Guide

MySQL fundamentals explained

WordPress, Magento, and thousands of SaaS products still run on MySQL — not because teams ignore Postgres, but because MySQL ships everywhere (managed RDS, Aurora, PlanetScale, shared hosting), boots fast, and handles read-heavy OLTP workloads with mature replication tooling. The catch: defaults tuned for a 2005 laptop will melt under real traffic unless you understand InnoDB — clustered primary-key indexes, the buffer pool, redo and undo logs, row-level locking with MVCC, and the binary log that powers replicas. This guide covers MySQL's architecture, indexing rules that differ from PostgreSQL, replication with GTIDs, JSON and partitioning in MySQL 8, a Harbor Retail inventory schema worked example, when MySQL beats or loses to Postgres, common pitfalls, and a production checklist — alongside our PostgreSQL fundamentals guide, SQL fundamentals guide, and database indexing guide.

What MySQL is

MySQL is an open-source relational database management system originally from Sweden, now maintained by Oracle with a large community fork ecosystem (MariaDB, Percona Server). Applications connect over TCP (port 3306) or a local socket, send SQL, and receive result sets — the same client-server contract as PostgreSQL, but with different storage-engine plug-ins and optimizer behavior.

Since MySQL 5.5, InnoDB is the default and only sensible engine for production. Legacy MyISAM tables lack transactions and crash recovery — migrate them before anything serious depends on them. InnoDB provides ACID transactions, row-level locking, foreign keys, and crash-safe durability through a redo log similar in purpose to PostgreSQL's WAL.

Thread and connection model

MySQL uses a one-thread-per-connection model (with thread pool plugin available on some builds). Each client connection consumes memory for session buffers and sort areas. High-concurrency apps front MySQL with connection pooling (ProxySQL, RDS Proxy, or app-side pools) rather than opening thousands of direct sessions. Unlike Postgres backends, MySQL threads are lighter but still benefit from pool sizing discipline.

InnoDB storage: clustered indexes and the buffer pool

InnoDB's defining design choice is the clustered index: table rows are stored in primary-key order inside the clustered B-tree. There is no separate heap — the primary key is the row layout. Secondary indexes store primary-key values as pointers, so wide or random UUID primary keys bloat every secondary index.
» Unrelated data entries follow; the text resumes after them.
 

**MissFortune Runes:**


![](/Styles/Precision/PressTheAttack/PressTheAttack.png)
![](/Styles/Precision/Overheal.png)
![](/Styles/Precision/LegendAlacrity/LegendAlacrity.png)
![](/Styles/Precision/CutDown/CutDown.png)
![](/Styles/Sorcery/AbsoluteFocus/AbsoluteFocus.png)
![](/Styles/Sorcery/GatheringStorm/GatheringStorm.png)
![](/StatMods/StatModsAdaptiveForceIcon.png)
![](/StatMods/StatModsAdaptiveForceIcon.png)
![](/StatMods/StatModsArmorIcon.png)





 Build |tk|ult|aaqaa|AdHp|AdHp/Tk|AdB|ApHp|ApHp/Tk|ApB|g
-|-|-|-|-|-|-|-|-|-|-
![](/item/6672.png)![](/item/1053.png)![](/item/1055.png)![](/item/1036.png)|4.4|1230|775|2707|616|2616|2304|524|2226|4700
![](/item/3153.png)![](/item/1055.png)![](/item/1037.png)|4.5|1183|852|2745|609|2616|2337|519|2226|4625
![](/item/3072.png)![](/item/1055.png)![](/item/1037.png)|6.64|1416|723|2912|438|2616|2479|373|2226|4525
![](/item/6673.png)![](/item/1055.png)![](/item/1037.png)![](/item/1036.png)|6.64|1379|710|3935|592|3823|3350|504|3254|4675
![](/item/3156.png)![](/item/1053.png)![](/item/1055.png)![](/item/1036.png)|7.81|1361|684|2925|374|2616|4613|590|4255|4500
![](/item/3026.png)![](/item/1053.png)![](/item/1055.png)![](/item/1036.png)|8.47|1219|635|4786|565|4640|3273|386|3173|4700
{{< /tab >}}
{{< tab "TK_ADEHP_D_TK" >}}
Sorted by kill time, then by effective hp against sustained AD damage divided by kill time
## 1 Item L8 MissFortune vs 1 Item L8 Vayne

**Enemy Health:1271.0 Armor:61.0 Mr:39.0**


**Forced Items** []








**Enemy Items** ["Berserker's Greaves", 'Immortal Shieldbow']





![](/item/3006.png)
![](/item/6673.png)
The buffer pool (innodb_buffer_pool_size) caches data and index pages in RAM. This is the single most important tuning knob: on dedicated database servers, allocate 60–75% of RAM to the buffer pool. Cold caches after restart cause temporary read latency spikes until working sets warm.

Durability flows through two logs:

  • Redo log — circular write-ahead log recording page changes before they hit data files; enables crash recovery.
  • Undo log — stores old row versions for MVCC rollbacks and consistent reads; also feeds purge when transactions commit.

innodb_flush_log_at_trx_commit trades durability for speed: value 1 fsyncs every commit (safest); 2 writes to OS cache without fsync (faster, small window of loss on power failure). Production OLTP almost always uses 1 unless you explicitly accept the risk.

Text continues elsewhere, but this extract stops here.